Summer bookings start in winter: how SEO lead time works

SEO content takes 3-6 months to rank. For seasonal outdoor businesses, that means winter is when the real marketing work happens.

alpnAI/ 5 min read

Your best month for rafting bookings is July. So when should you publish that blog post about the top floats on the Arkansas River? July, right? Maybe June?

Try January.

SEO lead time is the gap between when you publish content and when it actually starts bringing people to your site. For seasonal businesses like outfitters, guides, and lodges, this gap is the biggest reason content marketing feels like it “doesn’t work.” It works. You’re just starting too late.

Google doesn’t rank you overnight

After you hit publish on a new page, a few things happen in sequence.

Google has to find and crawl it. On an established site with regular updates, that takes a few days to two weeks. On a newer site or one that hasn’t been touched in a while, it can take a month or more.

Then Google indexes the page, meaning it enters the pool of results that can show up in search. But entering the pool doesn’t mean you’re competitive. Your page starts with zero authority. Google needs to see signals (other sites linking to it, people clicking on it, how long they stay) before it trusts you enough to move you up.

An Ahrefs study of over two million keywords found that only 5.7% of pages made it to the top 10 results within their first year. The pages that did break through took a median of two to six months to get there.
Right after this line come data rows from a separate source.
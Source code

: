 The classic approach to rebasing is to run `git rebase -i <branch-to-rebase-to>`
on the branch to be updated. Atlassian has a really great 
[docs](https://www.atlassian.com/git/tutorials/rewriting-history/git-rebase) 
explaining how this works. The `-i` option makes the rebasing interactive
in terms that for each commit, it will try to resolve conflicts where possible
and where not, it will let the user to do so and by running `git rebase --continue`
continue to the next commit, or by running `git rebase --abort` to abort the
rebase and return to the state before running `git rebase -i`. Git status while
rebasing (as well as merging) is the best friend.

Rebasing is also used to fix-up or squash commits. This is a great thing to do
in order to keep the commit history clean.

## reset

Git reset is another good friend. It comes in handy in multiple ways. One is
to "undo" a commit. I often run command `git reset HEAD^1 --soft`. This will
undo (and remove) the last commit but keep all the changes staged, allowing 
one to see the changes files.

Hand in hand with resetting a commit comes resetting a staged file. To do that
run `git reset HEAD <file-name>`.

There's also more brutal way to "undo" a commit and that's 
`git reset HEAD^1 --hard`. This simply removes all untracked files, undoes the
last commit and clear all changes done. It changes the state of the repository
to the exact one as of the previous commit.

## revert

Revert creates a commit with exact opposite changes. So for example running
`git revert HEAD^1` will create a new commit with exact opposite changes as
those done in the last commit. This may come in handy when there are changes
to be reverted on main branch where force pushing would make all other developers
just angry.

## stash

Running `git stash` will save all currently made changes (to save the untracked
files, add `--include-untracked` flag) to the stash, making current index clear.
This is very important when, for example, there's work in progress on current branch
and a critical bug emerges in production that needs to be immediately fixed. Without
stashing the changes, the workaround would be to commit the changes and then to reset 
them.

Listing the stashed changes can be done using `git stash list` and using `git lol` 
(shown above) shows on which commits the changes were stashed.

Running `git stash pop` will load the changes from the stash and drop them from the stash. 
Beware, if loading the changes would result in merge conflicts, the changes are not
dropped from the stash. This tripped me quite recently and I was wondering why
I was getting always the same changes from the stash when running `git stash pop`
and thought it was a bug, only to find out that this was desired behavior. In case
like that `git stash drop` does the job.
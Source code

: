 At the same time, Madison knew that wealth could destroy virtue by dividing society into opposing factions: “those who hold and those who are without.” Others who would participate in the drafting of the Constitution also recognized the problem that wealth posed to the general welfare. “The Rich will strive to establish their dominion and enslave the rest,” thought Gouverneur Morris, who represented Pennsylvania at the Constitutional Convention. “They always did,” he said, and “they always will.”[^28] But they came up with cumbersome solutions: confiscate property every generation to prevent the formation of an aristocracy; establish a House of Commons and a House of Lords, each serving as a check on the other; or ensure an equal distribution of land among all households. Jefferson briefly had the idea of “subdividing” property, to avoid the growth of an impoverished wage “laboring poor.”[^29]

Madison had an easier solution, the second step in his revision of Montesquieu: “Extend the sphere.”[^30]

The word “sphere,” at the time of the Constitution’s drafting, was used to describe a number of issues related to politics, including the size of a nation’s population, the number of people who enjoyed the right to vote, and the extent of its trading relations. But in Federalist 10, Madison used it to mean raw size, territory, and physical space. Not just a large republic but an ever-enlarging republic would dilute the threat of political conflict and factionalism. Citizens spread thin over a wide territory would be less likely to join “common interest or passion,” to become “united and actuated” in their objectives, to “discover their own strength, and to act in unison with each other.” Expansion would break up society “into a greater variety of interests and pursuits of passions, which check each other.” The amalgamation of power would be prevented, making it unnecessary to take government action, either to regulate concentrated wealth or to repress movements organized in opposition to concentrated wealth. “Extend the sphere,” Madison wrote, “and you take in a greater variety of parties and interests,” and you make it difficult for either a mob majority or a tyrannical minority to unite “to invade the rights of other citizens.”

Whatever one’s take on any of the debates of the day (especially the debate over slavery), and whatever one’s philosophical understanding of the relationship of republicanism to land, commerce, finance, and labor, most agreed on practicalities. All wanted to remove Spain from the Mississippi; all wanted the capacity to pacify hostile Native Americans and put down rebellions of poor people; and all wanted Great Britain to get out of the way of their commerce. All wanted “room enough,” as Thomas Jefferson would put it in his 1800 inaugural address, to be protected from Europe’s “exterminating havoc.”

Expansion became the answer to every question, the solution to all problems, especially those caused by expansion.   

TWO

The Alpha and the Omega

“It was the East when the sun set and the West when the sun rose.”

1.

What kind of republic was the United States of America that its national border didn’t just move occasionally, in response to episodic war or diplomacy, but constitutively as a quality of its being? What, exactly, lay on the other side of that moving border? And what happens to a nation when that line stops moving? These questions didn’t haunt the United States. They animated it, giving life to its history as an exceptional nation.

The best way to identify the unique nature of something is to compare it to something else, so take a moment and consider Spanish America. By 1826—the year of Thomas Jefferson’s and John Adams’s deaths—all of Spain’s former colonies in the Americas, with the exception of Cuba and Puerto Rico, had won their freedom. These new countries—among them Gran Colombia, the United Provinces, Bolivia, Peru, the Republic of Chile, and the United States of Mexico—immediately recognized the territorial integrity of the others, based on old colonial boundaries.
Add it up. A few weeks to index, a few months to rank, another month or two to build steady traffic. You’re looking at four to nine months from publish to meaningful visitors, and that’s for moderately competitive terms on a decent site.

Seasonal search has a sharp curve

Now layer in seasonality. People don’t search for “guided fly fishing trips Colorado” in a steady stream year-round. That search volume is basically flat from October through January, starts ticking up in February, ramps hard in March and April, and peaks in May and June.

If you publish your fly fishing content in April, right when you’re starting to think about summer, Google is just beginning to crawl it. By the time it ranks, your peak search window has closed. You’ve missed the wave entirely.

The same pattern plays out for whitewater rafting, mountain biking tours, kayak rentals, backcountry skiing, and every other seasonal activity. The search volume curve doesn’t care about your publishing schedule.

Winter is your real content season

This feels counterintuitive. December and January, when bookings are slow and you’re catching up on gear maintenance, is exactly when your content needs to go live.

Content published in December has time to get indexed through January, start ranking in February and March, and hit its stride right as search volume climbs in April and May. That’s the timeline that actually lines up with how people search.

Think of it like planting. You don’t put tomatoes in the ground in August and expect a harvest. You start in spring so they’re ready by summer. SEO works the same way, just with a longer growing season.

What this looks like in practice

Say you run a rafting company in Moab and you want to rank for “best time to raft the Colorado River.” A realistic timeline looks like this:

You publish a solid, detailed post in November. Google crawls and indexes it by mid-December. Through January and February, it bounces around page three or four as Google tests it against established results. By March, with some internal links pointing to it and a few external mentions, it climbs to page one. April through June, when search volume for that term triples, you’re sitting in position five or six and pulling in consistent organic traffic.

Compare that to publishing the same post in March. It indexes in April, starts showing up on page four in June, and by the time it has any real ranking power, it’s August. The searches have already happened. You wait a full year for your next shot.

You don’t need to do it all at once

Nobody’s saying you need to crank out fifty blog posts in December. Shift your thinking about when content work happens.

Start with your highest-value pages. What are the three or four searches that, if you ranked for them, would actually move the needle on bookings? Those pages should be published six months before your peak season. For most summer-focused outdoor businesses, that means October through January.

From there, build a rolling calendar. One or two solid posts a month through the off-season. By the time your busy season hits, you’ve got a library of pages that have had months to mature in Google’s index.

Things that help the timeline:

The operators who get this right have a real advantage

Most of your competitors are reactive. They think about marketing when the phone starts ringing and stop when it gets busy. That means they’re publishing content in the spring and summer, which won’t rank until the following year at best.

If you’re the one doing the work in November and December, you’re building a gap they can’t close with a last-minute push. SEO rewards consistency and patience. The lead time feels like a problem at first, but it’s what makes the investment defensible. Once you’ve built it up, a competitor can’t throw money at it in April and catch you.

Your summer season starts in winter. Plan accordingly.